The nutritional content of a feed refers to the content of proteins, energy, vitamins,
minerals, etc. The nutritional unit UN represents the potential of the forage, illustrating
mainly the level and effect of its energy content, which the animal uses for its production, in
this case for milk production [
42
]. Prices for forages are average values on the free market.
The fodder rations were optimized both in terms of covering the UNL and PDI
required for the maintenance of the animals’ vital functions and for milk production, as
well as from an economic point of view, based on the specific technological allocation
requirements of inputs at average prices on the market, to obtain the necessary incomes to
cover the expenses allocated by the farmer, as well as to obtain a profit. Feed rations for
animals can be very varied, depending on local resource availability and on feed purchases
made by the farmer, etc. A ration used in an association of sheep breeders with whom we
were in contact includes in the winter season 2 kg of alfalfa hay, 1.2 kg of high-moisture
fodder like corn silage, and 0.4 kg of concentrated fodder—grains of corn and sunflower
meal—and in summer 5 kg of green fodder, like pasture or green maize, and 0.3 kg of
concentrated feed—grains of corn and sunflower meal. In the implementation of specific
measures during the preparation period for the calving campaign in winter, when sheep
are in the stable, vitamin and mineral supplements can be administered at a proportion of
1% of the concentrated feed.
Based on the estimated average yields under climate change conditions for ration
forages, the areas required for fodder cultivated on the farm were calculated. The income
and expenditures budget was drawn up, with the components of variable expenditure
(feed, biological material, energy, medicines, other material expenditure, and supply quota)

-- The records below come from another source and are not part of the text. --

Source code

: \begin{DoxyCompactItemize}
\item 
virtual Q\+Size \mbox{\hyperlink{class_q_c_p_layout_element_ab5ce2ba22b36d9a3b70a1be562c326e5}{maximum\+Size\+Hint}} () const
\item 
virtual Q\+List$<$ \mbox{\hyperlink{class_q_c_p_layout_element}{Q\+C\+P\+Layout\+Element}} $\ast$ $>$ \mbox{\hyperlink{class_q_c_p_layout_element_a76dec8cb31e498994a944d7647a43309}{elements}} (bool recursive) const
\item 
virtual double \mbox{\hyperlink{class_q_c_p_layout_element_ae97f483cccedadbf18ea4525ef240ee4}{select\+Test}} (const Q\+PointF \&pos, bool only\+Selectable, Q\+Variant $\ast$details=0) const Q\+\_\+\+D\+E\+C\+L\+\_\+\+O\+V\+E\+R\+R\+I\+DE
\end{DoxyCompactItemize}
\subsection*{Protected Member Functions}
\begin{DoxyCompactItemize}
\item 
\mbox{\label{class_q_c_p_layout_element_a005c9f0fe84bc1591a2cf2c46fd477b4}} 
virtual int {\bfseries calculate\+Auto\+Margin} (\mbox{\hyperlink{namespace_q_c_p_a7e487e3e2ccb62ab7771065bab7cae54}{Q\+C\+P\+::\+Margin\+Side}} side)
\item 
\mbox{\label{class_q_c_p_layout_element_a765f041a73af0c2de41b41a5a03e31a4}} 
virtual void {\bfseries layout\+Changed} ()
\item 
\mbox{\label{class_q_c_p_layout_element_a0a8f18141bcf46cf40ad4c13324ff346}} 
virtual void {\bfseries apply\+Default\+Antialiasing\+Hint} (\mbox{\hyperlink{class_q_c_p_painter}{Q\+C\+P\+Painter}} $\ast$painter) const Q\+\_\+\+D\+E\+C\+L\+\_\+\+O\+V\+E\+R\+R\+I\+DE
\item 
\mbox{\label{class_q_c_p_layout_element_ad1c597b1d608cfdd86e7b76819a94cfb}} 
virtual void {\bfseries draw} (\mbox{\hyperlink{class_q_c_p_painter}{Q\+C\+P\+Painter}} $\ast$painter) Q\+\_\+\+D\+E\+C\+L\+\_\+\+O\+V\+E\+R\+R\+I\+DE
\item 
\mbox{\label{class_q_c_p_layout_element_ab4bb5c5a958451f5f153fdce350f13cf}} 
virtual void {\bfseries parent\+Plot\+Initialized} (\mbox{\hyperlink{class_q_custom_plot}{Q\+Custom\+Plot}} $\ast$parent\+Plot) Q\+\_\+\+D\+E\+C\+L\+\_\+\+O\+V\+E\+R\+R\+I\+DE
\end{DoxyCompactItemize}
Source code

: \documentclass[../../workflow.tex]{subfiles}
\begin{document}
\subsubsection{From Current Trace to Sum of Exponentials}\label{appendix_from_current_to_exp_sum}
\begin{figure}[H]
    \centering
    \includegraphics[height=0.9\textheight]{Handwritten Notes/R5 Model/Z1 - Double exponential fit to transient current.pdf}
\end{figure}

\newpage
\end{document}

and fixed expenditure (labor, general expenditure, interest, and amortization) as well as

Agriculture 2024,14, 1656 6 of 16
with the component of income indicators: value of production, value of main production,
taxable income, net income, and income rates, following the formulas described below:
TE = VE + FE,
in which TE—total expenditures, VE—variable expenditures, Fe—fixed expenditures.
VE=F+b+e+m+o+s+in,
in which F—forage costs, b—biologic material, e—energy, m—medicines, o—other materi-
als, s—supply quota, in—insurance.
FE=l+g+i+a,
in which l—labor, g—general costs, i—interests, a—amortization.
VP = VM + VS,
in which VP—value of production, VM—value of main production, VS—value of secondary
production.
TI = VP −TE,
in which TI—taxable income.
NI = TI −t
in which NI—net income, t—taxes.
TIR = TI/EM
in which TIR—taxable income rate, EM—expenditures for main production.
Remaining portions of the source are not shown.